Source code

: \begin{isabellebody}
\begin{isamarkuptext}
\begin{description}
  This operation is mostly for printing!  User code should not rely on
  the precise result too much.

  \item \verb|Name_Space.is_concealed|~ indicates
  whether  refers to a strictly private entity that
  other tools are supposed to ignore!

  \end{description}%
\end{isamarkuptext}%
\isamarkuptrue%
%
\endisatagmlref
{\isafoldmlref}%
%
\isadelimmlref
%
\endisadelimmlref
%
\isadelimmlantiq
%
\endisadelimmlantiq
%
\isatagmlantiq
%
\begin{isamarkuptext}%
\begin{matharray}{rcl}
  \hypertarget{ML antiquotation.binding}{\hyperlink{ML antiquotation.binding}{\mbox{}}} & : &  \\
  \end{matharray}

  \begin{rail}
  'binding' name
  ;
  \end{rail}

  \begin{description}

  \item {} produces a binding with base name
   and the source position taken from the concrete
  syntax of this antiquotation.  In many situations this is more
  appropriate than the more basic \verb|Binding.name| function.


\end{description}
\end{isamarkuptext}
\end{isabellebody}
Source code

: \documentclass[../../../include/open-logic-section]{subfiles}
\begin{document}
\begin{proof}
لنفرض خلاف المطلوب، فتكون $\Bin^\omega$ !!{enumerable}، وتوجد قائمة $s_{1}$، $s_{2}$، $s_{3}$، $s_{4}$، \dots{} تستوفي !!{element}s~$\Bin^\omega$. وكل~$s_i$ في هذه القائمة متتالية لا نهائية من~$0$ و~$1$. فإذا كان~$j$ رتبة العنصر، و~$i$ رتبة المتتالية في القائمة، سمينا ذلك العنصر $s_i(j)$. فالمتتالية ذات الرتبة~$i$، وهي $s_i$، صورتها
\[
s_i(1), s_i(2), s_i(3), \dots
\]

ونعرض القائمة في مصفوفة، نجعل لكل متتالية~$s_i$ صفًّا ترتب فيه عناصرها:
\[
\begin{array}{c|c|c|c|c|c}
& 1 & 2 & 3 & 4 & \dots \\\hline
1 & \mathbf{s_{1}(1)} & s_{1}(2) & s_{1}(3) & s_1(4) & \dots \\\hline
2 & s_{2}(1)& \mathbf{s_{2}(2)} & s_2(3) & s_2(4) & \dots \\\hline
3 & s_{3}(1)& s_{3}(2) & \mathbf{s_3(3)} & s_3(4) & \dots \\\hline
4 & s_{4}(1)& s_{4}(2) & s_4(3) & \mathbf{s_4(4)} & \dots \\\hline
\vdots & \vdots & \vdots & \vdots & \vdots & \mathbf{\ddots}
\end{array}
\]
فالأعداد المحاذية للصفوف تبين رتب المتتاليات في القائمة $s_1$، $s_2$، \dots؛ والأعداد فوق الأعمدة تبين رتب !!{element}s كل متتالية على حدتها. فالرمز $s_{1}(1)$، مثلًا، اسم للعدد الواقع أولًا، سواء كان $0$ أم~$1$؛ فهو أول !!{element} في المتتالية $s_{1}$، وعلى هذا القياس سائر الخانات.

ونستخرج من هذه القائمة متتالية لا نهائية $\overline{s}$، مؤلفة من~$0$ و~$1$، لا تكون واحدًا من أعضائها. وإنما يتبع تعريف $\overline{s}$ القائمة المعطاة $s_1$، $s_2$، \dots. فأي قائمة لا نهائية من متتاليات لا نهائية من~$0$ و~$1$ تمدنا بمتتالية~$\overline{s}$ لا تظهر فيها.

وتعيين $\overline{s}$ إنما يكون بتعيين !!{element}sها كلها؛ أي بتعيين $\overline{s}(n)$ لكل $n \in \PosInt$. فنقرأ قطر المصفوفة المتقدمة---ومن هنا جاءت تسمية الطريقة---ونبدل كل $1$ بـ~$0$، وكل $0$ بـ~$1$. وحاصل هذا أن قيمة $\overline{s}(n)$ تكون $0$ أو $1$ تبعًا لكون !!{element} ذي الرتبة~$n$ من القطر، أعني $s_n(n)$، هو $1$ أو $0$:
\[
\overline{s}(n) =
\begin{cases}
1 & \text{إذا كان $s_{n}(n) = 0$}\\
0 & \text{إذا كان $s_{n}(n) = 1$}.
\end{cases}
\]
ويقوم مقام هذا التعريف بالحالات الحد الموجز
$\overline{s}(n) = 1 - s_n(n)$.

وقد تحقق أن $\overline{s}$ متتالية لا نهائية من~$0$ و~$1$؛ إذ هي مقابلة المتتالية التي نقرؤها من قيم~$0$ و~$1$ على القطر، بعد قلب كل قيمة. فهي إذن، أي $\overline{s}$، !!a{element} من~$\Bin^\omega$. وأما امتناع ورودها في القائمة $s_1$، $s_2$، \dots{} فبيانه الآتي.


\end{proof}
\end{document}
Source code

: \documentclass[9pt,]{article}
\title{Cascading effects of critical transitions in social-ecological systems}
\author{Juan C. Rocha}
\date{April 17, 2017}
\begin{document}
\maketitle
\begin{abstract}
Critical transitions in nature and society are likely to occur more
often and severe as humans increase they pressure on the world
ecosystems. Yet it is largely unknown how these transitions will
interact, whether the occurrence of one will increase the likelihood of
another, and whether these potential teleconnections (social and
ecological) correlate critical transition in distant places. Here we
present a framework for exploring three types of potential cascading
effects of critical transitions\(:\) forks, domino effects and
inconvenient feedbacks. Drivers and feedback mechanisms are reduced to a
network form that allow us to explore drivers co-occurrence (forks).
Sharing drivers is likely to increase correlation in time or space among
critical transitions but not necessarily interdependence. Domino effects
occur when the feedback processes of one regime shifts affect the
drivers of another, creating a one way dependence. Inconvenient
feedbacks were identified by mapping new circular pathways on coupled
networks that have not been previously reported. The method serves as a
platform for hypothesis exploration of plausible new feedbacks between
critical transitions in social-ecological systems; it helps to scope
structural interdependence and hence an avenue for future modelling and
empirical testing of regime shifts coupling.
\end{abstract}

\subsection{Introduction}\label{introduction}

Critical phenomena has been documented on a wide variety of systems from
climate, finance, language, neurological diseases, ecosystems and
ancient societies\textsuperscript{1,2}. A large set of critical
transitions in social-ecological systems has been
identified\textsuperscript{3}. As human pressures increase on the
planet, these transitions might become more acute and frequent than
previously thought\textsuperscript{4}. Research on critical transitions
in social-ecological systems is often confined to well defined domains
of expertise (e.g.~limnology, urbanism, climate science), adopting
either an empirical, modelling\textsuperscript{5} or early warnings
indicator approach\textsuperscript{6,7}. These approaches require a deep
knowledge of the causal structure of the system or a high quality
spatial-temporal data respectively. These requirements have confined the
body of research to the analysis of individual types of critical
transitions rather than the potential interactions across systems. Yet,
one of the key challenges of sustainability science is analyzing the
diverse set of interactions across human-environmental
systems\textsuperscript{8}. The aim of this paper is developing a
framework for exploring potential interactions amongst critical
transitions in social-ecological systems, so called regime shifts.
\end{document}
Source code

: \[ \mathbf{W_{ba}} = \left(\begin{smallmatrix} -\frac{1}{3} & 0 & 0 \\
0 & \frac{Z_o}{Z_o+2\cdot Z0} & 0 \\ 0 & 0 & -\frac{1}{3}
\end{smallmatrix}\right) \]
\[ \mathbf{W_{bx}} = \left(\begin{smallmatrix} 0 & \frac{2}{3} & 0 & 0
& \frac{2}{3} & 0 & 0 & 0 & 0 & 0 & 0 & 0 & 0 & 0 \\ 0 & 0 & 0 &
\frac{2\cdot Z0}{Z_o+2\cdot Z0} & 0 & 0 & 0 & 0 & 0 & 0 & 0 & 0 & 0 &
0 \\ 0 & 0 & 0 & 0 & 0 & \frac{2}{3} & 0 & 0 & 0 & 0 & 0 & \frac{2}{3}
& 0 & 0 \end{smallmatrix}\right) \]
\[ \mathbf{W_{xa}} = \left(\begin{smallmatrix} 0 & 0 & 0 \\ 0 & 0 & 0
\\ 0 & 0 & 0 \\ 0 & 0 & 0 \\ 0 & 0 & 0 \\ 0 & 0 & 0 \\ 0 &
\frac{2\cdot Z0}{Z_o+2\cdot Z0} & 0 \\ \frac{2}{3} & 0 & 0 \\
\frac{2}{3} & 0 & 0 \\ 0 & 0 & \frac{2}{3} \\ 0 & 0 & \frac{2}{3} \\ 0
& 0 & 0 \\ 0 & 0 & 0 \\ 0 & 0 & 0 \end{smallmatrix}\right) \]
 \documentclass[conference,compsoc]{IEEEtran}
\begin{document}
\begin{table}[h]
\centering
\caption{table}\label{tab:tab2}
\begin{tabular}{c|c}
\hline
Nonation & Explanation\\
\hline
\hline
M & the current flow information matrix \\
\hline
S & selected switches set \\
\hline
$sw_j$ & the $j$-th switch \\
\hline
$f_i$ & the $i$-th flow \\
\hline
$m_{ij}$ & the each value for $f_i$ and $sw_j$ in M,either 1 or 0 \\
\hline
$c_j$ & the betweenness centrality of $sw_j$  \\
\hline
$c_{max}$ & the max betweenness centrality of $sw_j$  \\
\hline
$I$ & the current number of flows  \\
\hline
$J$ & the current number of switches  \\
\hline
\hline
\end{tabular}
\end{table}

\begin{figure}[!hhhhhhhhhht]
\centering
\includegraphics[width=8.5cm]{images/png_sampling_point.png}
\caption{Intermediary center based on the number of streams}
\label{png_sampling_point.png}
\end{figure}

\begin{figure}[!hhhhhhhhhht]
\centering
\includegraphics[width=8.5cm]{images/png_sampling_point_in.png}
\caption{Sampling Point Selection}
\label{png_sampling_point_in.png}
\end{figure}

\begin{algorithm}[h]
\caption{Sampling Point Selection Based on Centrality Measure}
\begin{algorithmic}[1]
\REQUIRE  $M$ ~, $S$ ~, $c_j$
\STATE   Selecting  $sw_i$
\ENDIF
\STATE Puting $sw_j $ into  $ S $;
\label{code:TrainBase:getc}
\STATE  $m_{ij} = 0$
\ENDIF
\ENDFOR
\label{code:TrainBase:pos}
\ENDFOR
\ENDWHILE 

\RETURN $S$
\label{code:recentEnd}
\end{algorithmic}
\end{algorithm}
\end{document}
++++
■ TASK
Only one stretch of the data above is needed. Restate it word for word, from the line containing "لنفرض خلاف المطلوب،" through the line containing "4 & \dots \\\hline", both ends included.

■ RESPONSE FOR THIS EXERCISE
لنفرض خلاف المطلوب، فتكون $\Bin^\omega$ !!{enumerable}، وتوجد قائمة $s_{1}$، $s_{2}$، $s_{3}$، $s_{4}$، \dots{} تستوفي !!{element}s~$\Bin^\omega$. وكل~$s_i$ في هذه القائمة متتالية لا نهائية من~$0$ و~$1$. فإذا كان~$j$ رتبة العنصر، و~$i$ رتبة المتتالية في القائمة، سمينا ذلك العنصر $s_i(j)$. فالمتتالية ذات الرتبة~$i$، وهي $s_i$، صورتها
\[
s_i(1), s_i(2), s_i(3), \dots
\]

ونعرض القائمة في مصفوفة، نجعل لكل متتالية~$s_i$ صفًّا ترتب فيه عناصرها:
\[
\begin{array}{c|c|c|c|c|c}
& 1 & 2 & 3 & 4 & \dots \\\hline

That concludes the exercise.